Some commentators have tried to lump you, Lynne Ramsey, Tim Roth and Gary Oldman into a new pack of British neo social realists. Do you see yourself as part of a pack or working in a tradition?
"No, not really. The way that things have spurted and grown in the industry in the last sort of two or three years, I'm definitely a beneficiary of all of that. 10 years previous the world probably wouldn’t have accepted me in the same way, or I probably wouldn't have had as many opportunities, so I have probably landed at just the right time. 10 years ago I think I'd have been making television pieces. TwentyFourseven would probably have been a screenplay and one kind of a job, you know what I mean? So I think I'm part of that renaissance they were talking about a couple of years ago. But no, I don't think so. I think those four probably couldn't be further away from each other. Lynne, although she is probably committed more visually than I am, is probably the only one that I would associate myself with. I did think Nil by Mouth was a fantastic movie though. I really liked the fact that it was so uncompromising."

Where do you think the realist tendency in British filmmaking comes from?
"If you look at American telly and at American people when they talking on f*cking shows, there's no humility. It's a film no matter where they are or where they're talking. The President's in a movie: when he talks it's got to have a beginning, middle and an end. The whole thing is just one big f*cking farce. This country, because of our reserve, we do, I think, like looking at the reality of ourselves and telling stories about ourselves.

"America, I have actually begun to believe, canned laughter, that whole thing, the only decent thing I've ever seen in the last five years that I can remember is 'The Sopranos'. I thought that was fantastic but even that was a sub-culture, it wasn't the American. I think all the shows that have come out of America, the whole thing is just like a movie culture and their movies reflect the fact that they don't want to look at themselves in real terms. Some films do, but they don't have a general appeal.
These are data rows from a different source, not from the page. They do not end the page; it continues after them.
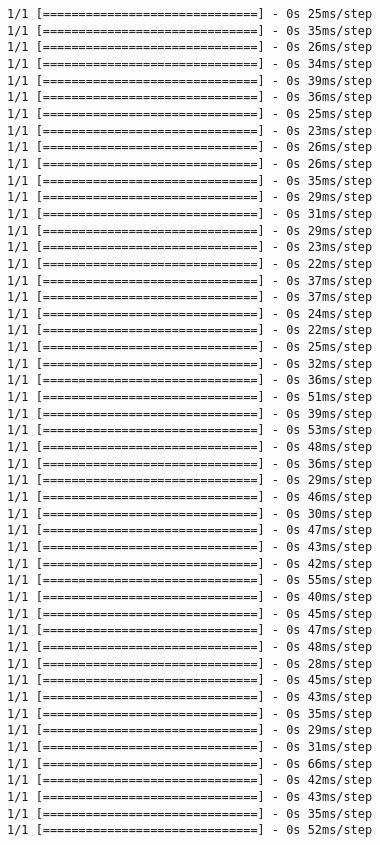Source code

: \documentclass[11pt]{article}
\begin{document}
\begin{Verbatim}[commandchars=\\\{\}]
1/1 [==============================] - 0s 25ms/step
1/1 [==============================] - 0s 35ms/step
1/1 [==============================] - 0s 26ms/step
1/1 [==============================] - 0s 34ms/step
1/1 [==============================] - 0s 39ms/step
1/1 [==============================] - 0s 36ms/step
1/1 [==============================] - 0s 25ms/step
1/1 [==============================] - 0s 23ms/step
1/1 [==============================] - 0s 26ms/step
1/1 [==============================] - 0s 26ms/step
1/1 [==============================] - 0s 35ms/step
1/1 [==============================] - 0s 29ms/step
1/1 [==============================] - 0s 31ms/step
1/1 [==============================] - 0s 29ms/step
1/1 [==============================] - 0s 23ms/step
1/1 [==============================] - 0s 22ms/step
1/1 [==============================] - 0s 37ms/step
1/1 [==============================] - 0s 37ms/step
1/1 [==============================] - 0s 24ms/step
1/1 [==============================] - 0s 22ms/step
1/1 [==============================] - 0s 25ms/step
1/1 [==============================] - 0s 32ms/step
1/1 [==============================] - 0s 36ms/step
1/1 [==============================] - 0s 51ms/step
1/1 [==============================] - 0s 39ms/step
1/1 [==============================] - 0s 53ms/step
1/1 [==============================] - 0s 48ms/step
1/1 [==============================] - 0s 36ms/step
1/1 [==============================] - 0s 29ms/step
1/1 [==============================] - 0s 46ms/step
1/1 [==============================] - 0s 30ms/step
1/1 [==============================] - 0s 47ms/step
1/1 [==============================] - 0s 43ms/step
1/1 [==============================] - 0s 42ms/step
1/1 [==============================] - 0s 55ms/step
1/1 [==============================] - 0s 40ms/step
1/1 [==============================] - 0s 45ms/step
1/1 [==============================] - 0s 47ms/step
1/1 [==============================] - 0s 48ms/step
1/1 [==============================] - 0s 28ms/step
1/1 [==============================] - 0s 45ms/step
1/1 [==============================] - 0s 43ms/step
1/1 [==============================] - 0s 35ms/step
1/1 [==============================] - 0s 29ms/step
1/1 [==============================] - 0s 31ms/step
1/1 [==============================] - 0s 66ms/step
1/1 [==============================] - 0s 42ms/step
1/1 [==============================] - 0s 43ms/step
1/1 [==============================] - 0s 35ms/step
1/1 [==============================] - 0s 52ms/step

\end{Verbatim}
\end{document}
"Some people here make the Action-y style thing, but in general we're looking at ourselves and people still seem to be interested in it. It was there in the Ealing films, and then in the Sixties and Seventies it was far more realistic with the kitchen sink style, and through the Eighties it was your sub-cultures, like your Asian families in My Beautiful Laundrette, all the sort of Scala and Palace films. Now, in the Nineties, you have the fact that they can look good but they also feel real as well. It's always a case of looking back on ourselves, and that's kind of what I'm up to as well. I'm looking at myself and I'm looking at the people around me.

"Whereas Americans work in genres a lot, I don't see myself doing that. I can't classify TwentyFourseven. I can't classify Romeo Brass. They are stories from the heart. I think you get a lot more people in Britain who make that kind of work."

So where do you see yourself going?
"I'm going to continue to do it. I'm completely working on instinct. I'm sure there's bound to be projects that people think aren’t me or whatever, but I know for a fact that I certainly won't make anything that isn't me at the time. I’m going to continue working as long as I've got the drive. And the drive is that I can see imperfections in both my first films. You keep wanting to do it again because you want to get it absolutely perfect this time, and it's impossible.